Many universities’ finances are in a dire state. Announced at the end of the financial year, coinciding with the exam period, millions of pounds worth of cuts are being pushed through universities including, in a number of cases, the closure of entire courses and departments. London Metropolitan University is among the worst hit – 550 job cuts to fill an estimated £50 million hole in the budget. This has provoked a fight-back on the part of students. Demonstrations have taken place in Liverpool, London and Brighton, with sit-ins at a London arts college and London Met.

These come on the back of a number of sit-ins and protests at the start of the year in protest at the Israeli state’s bloody campaign in Gaza. These protests often achieved a number of their demands, mainly centred around academic and humanitarian aid to Palestinians. Although university management made what amounted to mainly limited concessions, these protests represented a step into activity for a layer that had been largely passive in the past. These concessions have given this layer confidence and, together with workers’ struggle, will inspire further student protest.

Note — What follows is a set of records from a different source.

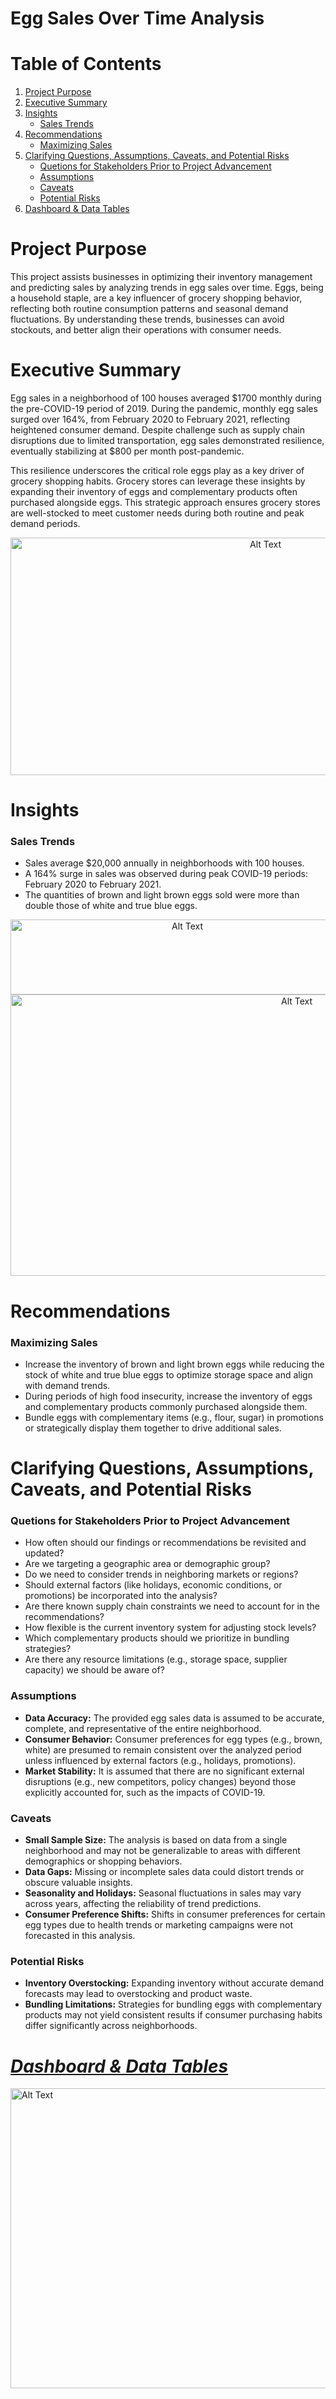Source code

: # Egg Sales Over Time Analysis
# Table of Contents
1. [Project Purpose](https://github.com/blackbunny07/PowerBI-Projects/blob/main/Sales%20Performace%20Report/README.md#project-purpose)
2. [Executive Summary](https://github.com/blackbunny07/PowerBI-Projects/blob/main/Sales%20Performace%20Report/README.md#executive-summary)
3. [Insights](https://github.com/blackbunny07/PowerBI-Projects/blob/main/Sales%20Performace%20Report/README.md#insights)
   - [Sales Trends](https://github.com/blackbunny07/PowerBI-Projects/blob/main/Sales%20Performace%20Report/README.md#sales-trends)
4. [Recommendations](https://github.com/blackbunny07/PowerBI-Projects/blob/main/Sales%20Performace%20Report/README.md#recommendations)
   - [Maximizing Sales](https://github.com/blackbunny07/PowerBI-Projects/blob/main/Sales%20Performace%20Report/README.md#maximizing-sales)
5. [Clarifying Questions, Assumptions, Caveats, and Potential Risks](https://github.com/blackbunny07/PowerBI-Projects/blob/main/Sales%20Performace%20Report/README.md#quetions-for-stakeholders-prior-to-project-advancement)
   - [Quetions for Stakeholders Prior to Project Advancement](https://github.com/blackbunny07/PowerBI-Projects/blob/main/Sales%20Performace%20Report/README.md#quetions-for-stakeholders-prior-to-project-advancement)
   - [Assumptions](https://github.com/blackbunny07/PowerBI-Projects/tree/main/Sales%20Performace%20Report#assumptions)
   - [Caveats](https://github.com/blackbunny07/PowerBI-Projects/tree/main/Sales%20Performace%20Report#caveats)
   - [Potential Risks](https://github.com/blackbunny07/PowerBI-Projects/tree/main/Sales%20Performace%20Report#potential-risks)
6. [Dashboard & Data Tables](https://github.com/blackbunny07/PowerBI-Projects/tree/main/Sales%20Performace%20Report#dashboard--data-tables)
# Project Purpose
This project assists businesses in optimizing their inventory management and predicting sales by analyzing trends in egg sales over time. Eggs, being a household staple, are a key influencer of grocery shopping behavior, reflecting both routine consumption patterns and seasonal demand fluctuations. By understanding these trends, businesses can avoid stockouts, and better align their operations with consumer needs.
# Executive Summary
Egg sales in a neighborhood of 100 houses averaged $1700 monthly during the pre-COVID-19 period of 2019. During the pandemic, monthly egg sales surged over 164%, from February 2020 to February 2021, reflecting heightened consumer demand. Despite challenge such as supply chain disruptions due to limited transportation, egg sales demonstrated resilience, eventually stabilizing at $800 per month post-pandemic.

This resilience underscores the critical role eggs play as a key driver of grocery shopping habits. Grocery stores can leverage these insights by expanding their inventory of eggs and complementary products often purchased alongside eggs. This strategic approach ensures grocery stores are well-stocked to meet customer needs during both routine and peak demand periods.
<p align="center">
  <img src="https://github.com/user-attachments/assets/1fe5a41f-b63d-417b-a82d-eec1d99aec39" alt="Alt Text" width="800" height="380">
</p>

# Insights
### Sales Trends
- Sales average $20,000 annually in neighborhoods with 100 houses.
- A 164% surge in sales was observed during peak COVID-19 periods: February 2020 to February 2021.
- The quantities of brown and light brown eggs sold were more than double those of white and true blue eggs.

<p align="center">
  <img src="https://github.com/user-attachments/assets/b6a71636-602a-406b-a18d-a6204f4ed61b" alt="Alt Text" width="550" height="120">
  <img src="https://github.com/user-attachments/assets/b29da92a-487c-440c-968f-df9873bc1696" alt="Alt Text" width="900" height="450">
</p>

# Recommendations
### Maximizing Sales
- Increase the inventory of brown and light brown eggs while reducing the stock of white and true blue eggs to optimize storage space and align with demand trends.
- During periods of high food insecurity, increase the inventory of eggs and complementary products commonly purchased alongside them.
- Bundle eggs with complementary items (e.g., flour, sugar) in promotions or strategically display them together to drive additional sales.

# Clarifying Questions, Assumptions, Caveats, and Potential Risks
### Quetions for Stakeholders Prior to Project Advancement
- How often should our findings or recommendations be revisited and updated?
- Are we targeting a geographic area or demographic group?
- Do we need to consider trends in neighboring markets or regions?
- Should external factors (like holidays, economic conditions, or promotions) be incorporated into the analysis?
- Are there known supply chain constraints we need to account for in the recommendations?
- How flexible is the current inventory system for adjusting stock levels?
- Which complementary products should we prioritize in bundling strategies?
- Are there any resource limitations (e.g., storage space, supplier capacity) we should be aware of?
### Assumptions
- **Data Accuracy:** The provided egg sales data is assumed to be accurate, complete, and representative of the entire neighborhood.
- **Consumer Behavior:** Consumer preferences for egg types (e.g., brown, white) are presumed to remain consistent over the analyzed period unless influenced by external factors (e.g., holidays, promotions).
- **Market Stability:** It is assumed that there are no significant external disruptions (e.g., new competitors, policy changes) beyond those explicitly accounted for, such as the impacts of COVID-19.
### Caveats
- **Small Sample Size:** The analysis is based on data from a single neighborhood and may not be generalizable to areas with different demographics or shopping behaviors.
- **Data Gaps:** Missing or incomplete sales data could distort trends or obscure valuable insights.
- **Seasonality and Holidays:** Seasonal fluctuations in sales may vary across years, affecting the reliability of trend predictions.
- **Consumer Preference Shifts:** Shifts in consumer preferences for certain egg types due to health trends or marketing campaigns were not forecasted in this analysis.
### Potential Risks
- **Inventory Overstocking:** Expanding inventory without accurate demand forecasts may lead to overstocking and product waste.
- **Bundling Limitations:** Strategies for bundling eggs with complementary products may not yield consistent results if consumer purchasing habits differ significantly across neighborhoods.

# [*Dashboard & Data Tables*](https://1drv.ms/x/c/cb9295239b7c9138/Ed4uXIDXmV1NinHKojc7b2IBXMmIoX0AnvgUPL1bgk7eog?e=fzAjnH)
<img src="https://github.com/user-attachments/assets/c47b12f4-f63f-4f6c-b424-792eea9316bb" alt="Alt Text" width="1000" height="480">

It is noticeable that the National Union of Students (NUS) played no role in the sit-ins over Gaza or in fighting cuts on the ground. NUS president, Wes Streeting, scandalously condemned the UCU lecturers’ union ballot for strike action. Streeting said that a strike was needed ‘like a hole in the head’. In Wales, NUS lobbied for changes in the funding system which, despite promises of increased bursaries, will result in students paying more. Labour Students, the moving force behind NUS, condemned occupations over Gaza and all occupations as a tactic for struggle. With recent changes in the nature of NUS to limit internal democracy, in the short term at least, it will act as more of a barrier to struggle than an organisation to encourage it.

This is especially important with a review of university fees on the horizon. While New Labour has most likely postponed this review until after a general election, the university management organisation, Universities UK, and the capitalist press, led by the Financial Times, are baying for an increase in fees to £5,000 or more per year. This would effectively bar young people from working-class backgrounds from attending university and must be fought at all costs.

There is a pick-up in the level of protest and political activity among young people. At Sussex Downs College, students organised a walkout against staff sackings and cuts. In fighting trade unions, such as the PCS, there is an increase in young people getting involved, and in the young members’ structures. This summer, with 600,000 youth starting to look for jobs, alongside students looking for summer work, could see a transformation in the situation. Youth Fight for Jobs has called a fortnight of action (27 June to 10 July) to help express this anger. This campaign, with the involvement of Socialist Party members, will have a key role to play in the struggles that will break out.